Why Bad Credit Doesn’t Mean No Mortgage
With more than half of the UK population having more than what’s classed as “manageable debt”, it’s perhaps not surprising that bad credit mortgages are becoming more widespread. Getting onto the property market can be hard enough, but with a low credit rating it can be almost impossible, so the lenders and companies that offer bad credit mortgages are helping millions of new homebuyers everywhere. However, as much as they help people out, these types of mortgages can also cause as many problems as solve them, so you need to be sure you understand what’s involved in a bad credit mortgage. Interest Rates One of the biggest differences when it comes to getting a mortgage for someone with bad credit is the interest rate involved. Whereas the average rate of interest on a mortgage in the UK might be around 5.5% to 6%, it’s much higher for a bad credit mortgage.
In fact, it’s not unusual for the interest on this type of mortgage to be as much as 7. While that may not look too high, it soon adds up when adding the extra interest onto your monthly payments. Additionally, should you fall behind on your mortgage, you can find that the APR is a lot higher than a more traditional mortgage, sometimes prohibitively so. There have been numerous news stories about people losing their homes due to the interest accrued with late payments, with some lenders charging as much as 500% interest on overdue payments.

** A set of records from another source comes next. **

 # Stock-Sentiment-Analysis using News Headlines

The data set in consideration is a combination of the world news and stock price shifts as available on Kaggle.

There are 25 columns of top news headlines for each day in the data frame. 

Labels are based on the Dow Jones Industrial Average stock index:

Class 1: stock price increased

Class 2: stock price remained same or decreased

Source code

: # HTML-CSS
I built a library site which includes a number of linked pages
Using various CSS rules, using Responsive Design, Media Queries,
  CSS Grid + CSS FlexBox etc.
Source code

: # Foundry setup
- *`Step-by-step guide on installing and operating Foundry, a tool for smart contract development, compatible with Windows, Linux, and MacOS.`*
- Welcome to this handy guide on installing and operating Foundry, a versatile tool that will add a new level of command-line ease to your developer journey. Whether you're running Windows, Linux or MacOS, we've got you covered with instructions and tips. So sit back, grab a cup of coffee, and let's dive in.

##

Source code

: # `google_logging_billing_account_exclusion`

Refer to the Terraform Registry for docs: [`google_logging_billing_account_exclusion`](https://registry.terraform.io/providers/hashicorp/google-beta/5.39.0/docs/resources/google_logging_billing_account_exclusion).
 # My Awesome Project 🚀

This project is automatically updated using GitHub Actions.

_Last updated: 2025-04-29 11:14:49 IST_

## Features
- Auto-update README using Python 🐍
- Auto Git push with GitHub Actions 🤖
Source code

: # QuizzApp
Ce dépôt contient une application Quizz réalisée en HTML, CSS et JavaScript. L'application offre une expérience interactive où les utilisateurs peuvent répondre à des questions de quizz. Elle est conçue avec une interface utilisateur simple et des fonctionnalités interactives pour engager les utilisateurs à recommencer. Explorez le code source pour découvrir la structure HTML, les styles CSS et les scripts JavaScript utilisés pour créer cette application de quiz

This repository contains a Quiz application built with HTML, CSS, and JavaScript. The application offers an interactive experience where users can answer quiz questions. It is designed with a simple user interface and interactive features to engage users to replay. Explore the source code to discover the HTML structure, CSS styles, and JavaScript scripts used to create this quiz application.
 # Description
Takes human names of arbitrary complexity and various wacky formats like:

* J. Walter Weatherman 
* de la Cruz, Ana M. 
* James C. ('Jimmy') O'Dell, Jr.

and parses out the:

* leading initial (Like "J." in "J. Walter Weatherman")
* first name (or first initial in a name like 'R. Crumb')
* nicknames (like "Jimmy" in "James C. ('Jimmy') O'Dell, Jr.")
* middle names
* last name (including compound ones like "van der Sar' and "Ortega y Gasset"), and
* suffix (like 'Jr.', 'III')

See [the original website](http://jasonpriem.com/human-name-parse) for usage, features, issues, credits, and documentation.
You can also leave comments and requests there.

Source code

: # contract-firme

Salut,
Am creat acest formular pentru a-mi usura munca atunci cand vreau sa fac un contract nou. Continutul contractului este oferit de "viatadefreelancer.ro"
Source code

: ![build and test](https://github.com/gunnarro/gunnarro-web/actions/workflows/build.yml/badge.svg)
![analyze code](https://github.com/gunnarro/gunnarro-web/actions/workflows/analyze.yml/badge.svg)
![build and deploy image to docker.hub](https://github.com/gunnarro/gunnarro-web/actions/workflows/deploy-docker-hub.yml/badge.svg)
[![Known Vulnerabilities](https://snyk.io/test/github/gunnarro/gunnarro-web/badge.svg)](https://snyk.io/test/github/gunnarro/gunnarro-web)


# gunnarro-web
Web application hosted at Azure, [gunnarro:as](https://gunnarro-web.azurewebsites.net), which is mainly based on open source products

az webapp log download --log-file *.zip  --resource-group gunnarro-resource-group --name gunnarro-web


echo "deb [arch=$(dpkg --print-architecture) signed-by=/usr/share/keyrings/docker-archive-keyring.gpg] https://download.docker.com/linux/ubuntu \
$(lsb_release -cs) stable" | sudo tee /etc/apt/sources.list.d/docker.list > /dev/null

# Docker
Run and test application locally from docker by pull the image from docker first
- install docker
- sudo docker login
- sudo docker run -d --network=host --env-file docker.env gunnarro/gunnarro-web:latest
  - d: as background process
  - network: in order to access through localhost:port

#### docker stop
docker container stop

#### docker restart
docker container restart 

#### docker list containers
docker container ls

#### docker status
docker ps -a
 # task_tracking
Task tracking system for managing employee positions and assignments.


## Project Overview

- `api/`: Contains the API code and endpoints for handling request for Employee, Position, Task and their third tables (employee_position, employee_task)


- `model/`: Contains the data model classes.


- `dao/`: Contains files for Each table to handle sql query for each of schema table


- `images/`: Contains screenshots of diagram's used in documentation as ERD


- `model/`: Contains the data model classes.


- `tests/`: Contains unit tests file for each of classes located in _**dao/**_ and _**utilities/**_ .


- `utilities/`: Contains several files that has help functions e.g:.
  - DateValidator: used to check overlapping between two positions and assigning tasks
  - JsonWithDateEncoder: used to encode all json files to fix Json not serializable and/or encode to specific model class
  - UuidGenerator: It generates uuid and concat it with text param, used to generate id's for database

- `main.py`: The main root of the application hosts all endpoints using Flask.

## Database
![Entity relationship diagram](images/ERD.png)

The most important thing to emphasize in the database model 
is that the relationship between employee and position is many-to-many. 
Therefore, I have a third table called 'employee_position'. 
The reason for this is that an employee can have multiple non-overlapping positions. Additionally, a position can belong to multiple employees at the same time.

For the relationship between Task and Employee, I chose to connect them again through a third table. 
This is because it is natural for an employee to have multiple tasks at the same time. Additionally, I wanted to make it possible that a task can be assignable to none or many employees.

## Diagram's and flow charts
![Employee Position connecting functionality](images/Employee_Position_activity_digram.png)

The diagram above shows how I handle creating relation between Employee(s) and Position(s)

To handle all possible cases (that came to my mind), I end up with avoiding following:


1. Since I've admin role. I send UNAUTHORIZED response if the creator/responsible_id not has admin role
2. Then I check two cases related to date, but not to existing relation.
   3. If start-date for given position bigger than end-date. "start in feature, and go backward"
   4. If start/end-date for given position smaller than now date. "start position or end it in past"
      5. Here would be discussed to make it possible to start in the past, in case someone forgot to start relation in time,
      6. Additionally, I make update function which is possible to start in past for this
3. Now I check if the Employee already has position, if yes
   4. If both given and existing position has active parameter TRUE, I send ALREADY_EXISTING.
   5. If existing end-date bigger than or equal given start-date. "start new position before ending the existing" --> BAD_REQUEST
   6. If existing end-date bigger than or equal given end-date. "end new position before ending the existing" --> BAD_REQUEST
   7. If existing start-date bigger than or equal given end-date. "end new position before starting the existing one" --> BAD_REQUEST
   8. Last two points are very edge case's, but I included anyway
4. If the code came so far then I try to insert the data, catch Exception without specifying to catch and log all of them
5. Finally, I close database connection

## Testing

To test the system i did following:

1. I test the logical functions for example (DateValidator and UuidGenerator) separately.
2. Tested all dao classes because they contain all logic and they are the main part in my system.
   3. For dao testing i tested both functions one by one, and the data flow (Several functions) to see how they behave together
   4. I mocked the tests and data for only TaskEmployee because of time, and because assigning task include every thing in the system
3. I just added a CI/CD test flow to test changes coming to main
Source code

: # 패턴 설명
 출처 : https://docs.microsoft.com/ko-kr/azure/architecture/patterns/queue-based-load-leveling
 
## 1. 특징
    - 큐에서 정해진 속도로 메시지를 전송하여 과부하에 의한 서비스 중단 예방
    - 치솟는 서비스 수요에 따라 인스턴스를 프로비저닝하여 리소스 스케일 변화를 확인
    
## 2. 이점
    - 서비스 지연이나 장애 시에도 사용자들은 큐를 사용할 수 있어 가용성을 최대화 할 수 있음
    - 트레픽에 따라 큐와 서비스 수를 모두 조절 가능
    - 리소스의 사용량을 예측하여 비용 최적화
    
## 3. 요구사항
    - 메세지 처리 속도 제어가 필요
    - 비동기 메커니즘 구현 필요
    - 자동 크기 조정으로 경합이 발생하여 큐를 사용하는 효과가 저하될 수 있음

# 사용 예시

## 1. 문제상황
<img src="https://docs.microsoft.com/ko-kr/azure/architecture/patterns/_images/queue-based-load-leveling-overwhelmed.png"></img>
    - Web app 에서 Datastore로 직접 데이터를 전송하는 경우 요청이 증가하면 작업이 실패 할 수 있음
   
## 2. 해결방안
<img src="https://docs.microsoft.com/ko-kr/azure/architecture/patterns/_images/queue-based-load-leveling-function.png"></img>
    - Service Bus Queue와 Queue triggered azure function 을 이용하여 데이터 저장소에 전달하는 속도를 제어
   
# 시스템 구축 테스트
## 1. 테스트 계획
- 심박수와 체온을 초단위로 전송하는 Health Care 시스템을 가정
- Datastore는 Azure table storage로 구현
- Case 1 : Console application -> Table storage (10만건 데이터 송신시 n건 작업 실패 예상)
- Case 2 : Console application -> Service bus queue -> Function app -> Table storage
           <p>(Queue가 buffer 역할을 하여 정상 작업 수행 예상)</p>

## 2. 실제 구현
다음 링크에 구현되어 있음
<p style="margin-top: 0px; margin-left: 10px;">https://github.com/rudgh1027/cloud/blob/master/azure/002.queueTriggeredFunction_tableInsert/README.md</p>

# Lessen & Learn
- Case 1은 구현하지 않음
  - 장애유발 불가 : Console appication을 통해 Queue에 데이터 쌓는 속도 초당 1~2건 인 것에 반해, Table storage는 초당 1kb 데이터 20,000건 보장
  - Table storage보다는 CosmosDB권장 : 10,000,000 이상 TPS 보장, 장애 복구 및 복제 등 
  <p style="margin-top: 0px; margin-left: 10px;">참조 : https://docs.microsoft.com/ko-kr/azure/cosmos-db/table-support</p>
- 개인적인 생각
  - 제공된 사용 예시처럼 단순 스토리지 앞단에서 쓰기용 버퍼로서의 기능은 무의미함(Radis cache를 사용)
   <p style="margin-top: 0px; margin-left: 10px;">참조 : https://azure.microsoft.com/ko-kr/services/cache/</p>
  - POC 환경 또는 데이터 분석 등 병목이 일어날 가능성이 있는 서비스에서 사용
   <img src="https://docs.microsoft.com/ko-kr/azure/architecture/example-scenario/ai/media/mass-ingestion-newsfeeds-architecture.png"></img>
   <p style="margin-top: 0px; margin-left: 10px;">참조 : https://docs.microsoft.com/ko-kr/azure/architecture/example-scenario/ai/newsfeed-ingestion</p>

Admittedly, this type of scenario is less likely now thanks to more stringent financial service laws, but there are still some dubious loan companies around, so you need to be careful of what you’re signing up for. Who is Eligible One of the best things about mortgage lenders for people with poor credit is that almost everyone is eligible. You would have to have a very poor credit rating to be declined, and even then there are still some lenders who would be able to provide you with a mortgage. As a guideline, however, a lender that deals in bad mortgages will approve you, even if you have, or have had, the following: - County Court Judgements, or CCJ’s - Self-employed (although not officially bad credit, this can still fall into this category) - Rent arrears - Credit card and store card debts - Defaults on bank loans, car loans or similar - Discharged bankruptcy - Individual Voluntary Arrangements, or IVA’s Additionally, you may still be eligible for approval even if you’ve previously had a home re-possessed due to falling behind too far on your mortgage payments. There’s a lot to be said for bad credit mortgages – they offer a lifeline for people who would otherwise be refused finance, and offer the chance to get onto the property ladder market. However, due to increased interest rates and potentially higher APR, they should possibly only be taken as a last resort, and only if you’re confident you can meet the monthly payments.